What is expected
A verbatim repetition of the data below is requested, without images.

Saved entries
§
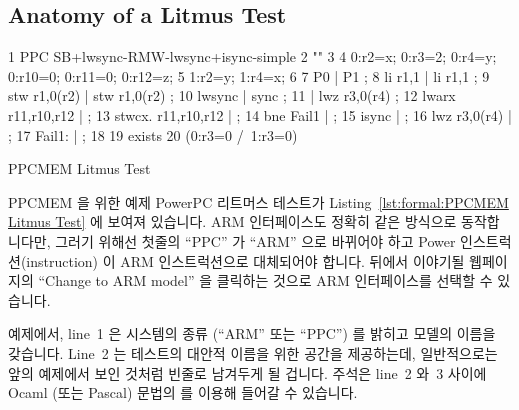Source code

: \subsection{Anatomy of a Litmus Test}
\label{sec:formal:Anatomy of a Litmus Test}

\begin{listing}[tbp]
{ \scriptsize
\begin{verbbox}
 1 PPC SB+lwsync-RMW-lwsync+isync-simple
 2 ""
 3 {
 4 0:r2=x; 0:r3=2; 0:r4=y; 0:r10=0; 0:r11=0; 0:r12=z;
 5 1:r2=y; 1:r4=x;
 6 }
 7  P0                 | P1           ;
 8  li r1,1            | li r1,1      ;
 9  stw r1,0(r2)       | stw r1,0(r2) ;
10  lwsync             | sync         ;
11                     | lwz r3,0(r4) ;
12  lwarx  r11,r10,r12 | ;
13  stwcx. r11,r10,r12 | ;
14  bne Fail1          | ;
15  isync              | ;
16  lwz r3,0(r4)       | ;
17  Fail1:             | ;
18 
19 exists
20 (0:r3=0 /\ 1:r3=0)
\end{verbbox}
}
\centering
\theverbbox
\caption{PPCMEM Litmus Test}
\label{lst:formal:PPCMEM Litmus Test}
\end{listing}

PPCMEM 을 위한 예제 PowerPC 리트머스 테스트가
Listing~\ref{lst:formal:PPCMEM Litmus Test}
에 보여져 있습니다.
ARM 인터페이스도 정확히 같은 방식으로 동작합니다만, 그러기 위해선 첫줄의
``PPC'' 가 ``ARM'' 으로 바뀌어야 하고 Power 인스트럭션(instruction) 이 ARM
인스트럭션으로 대체되어야 합니다.
뒤에서 이야기될 웹페이지의 ``Change to ARM model'' 을 클릭하는 것으로 ARM
인터페이스를 선택할 수 있습니다.

예제에서, line~1 은 시스템의 종류 (``ARM'' 또는 ``PPC'') 를 밝히고 모델의
이름을 갖습니다.
Line~2 는 테스트의 대안적 이름을 위한 공간을 제공하는데, 일반적으로는 앞의
예제에서 보인 것처럼 빈줄로 남겨두게 될 겁니다.
주석은 line~2 와~3 사이에 Ocaml (또는 Pascal) 문법의 \nbco{(* *)} 를 이용해
들어갈 수 있습니다.
\iffalse

An example PowerPC litmus test for PPCMEM is shown in
Listing~\ref{lst:formal:PPCMEM Litmus Test}.
The ARM interface works exactly the same way, but with ARM instructions
substituted for the Power instructions and with the initial ``PPC''
replaced by ``ARM''. You can select the ARM interface by clicking on
``Change to ARM Model'' at the web page called out above.

In the example, line~1 identifies the type of system (``ARM'' or ``PPC'')
and contains the title for the model. Line~2 provides a place for an
alternative name for the test, which you will usually want to leave
blank as shown in the above example. Comments can be inserted between
lines~2 and~3 using the OCaml (or Pascal) syntax of \nbco{(* *)}.
\fi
§
Answer for this exercise
Source code

: \subsection{Anatomy of a Litmus Test}
\label{sec:formal:Anatomy of a Litmus Test}

\begin{listing}[tbp]
{ \scriptsize
\begin{verbbox}
 1 PPC SB+lwsync-RMW-lwsync+isync-simple
 2 ""
 3 {
 4 0:r2=x; 0:r3=2; 0:r4=y; 0:r10=0; 0:r11=0; 0:r12=z;
 5 1:r2=y; 1:r4=x;
 6 }
 7  P0                 | P1           ;
 8  li r1,1            | li r1,1      ;
 9  stw r1,0(r2)       | stw r1,0(r2) ;
10  lwsync             | sync         ;
11                     | lwz r3,0(r4) ;
12  lwarx  r11,r10,r12 | ;
13  stwcx. r11,r10,r12 | ;
14  bne Fail1          | ;
15  isync              | ;
16  lwz r3,0(r4)       | ;
17  Fail1:             | ;
18 
19 exists
20 (0:r3=0 /\ 1:r3=0)
\end{verbbox}
}
\centering
\theverbbox
\caption{PPCMEM Litmus Test}
\label{lst:formal:PPCMEM Litmus Test}
\end{listing}

PPCMEM 을 위한 예제 PowerPC 리트머스 테스트가
Listing~\ref{lst:formal:PPCMEM Litmus Test}
에 보여져 있습니다.
ARM 인터페이스도 정확히 같은 방식으로 동작합니다만, 그러기 위해선 첫줄의
``PPC'' 가 ``ARM'' 으로 바뀌어야 하고 Power 인스트럭션(instruction) 이 ARM
인스트럭션으로 대체되어야 합니다.
뒤에서 이야기될 웹페이지의 ``Change to ARM model'' 을 클릭하는 것으로 ARM
인터페이스를 선택할 수 있습니다.

예제에서, line~1 은 시스템의 종류 (``ARM'' 또는 ``PPC'') 를 밝히고 모델의
이름을 갖습니다.
Line~2 는 테스트의 대안적 이름을 위한 공간을 제공하는데, 일반적으로는 앞의
예제에서 보인 것처럼 빈줄로 남겨두게 될 겁니다.
주석은 line~2 와~3 사이에 Ocaml (또는 Pascal) 문법의 \nbco{(* *)} 를 이용해
들어갈 수 있습니다.
\iffalse

An example PowerPC litmus test for PPCMEM is shown in
Listing~\ref{lst:formal:PPCMEM Litmus Test}.
The ARM interface works exactly the same way, but with ARM instructions
substituted for the Power instructions and with the initial ``PPC''
replaced by ``ARM''. You can select the ARM interface by clicking on
``Change to ARM Model'' at the web page called out above.

In the example, line~1 identifies the type of system (``ARM'' or ``PPC'')
and contains the title for the model. Line~2 provides a place for an
alternative name for the test, which you will usually want to leave
blank as shown in the above example. Comments can be inserted between
lines~2 and~3 using the OCaml (or Pascal) syntax of \nbco{(* *)}.
\fi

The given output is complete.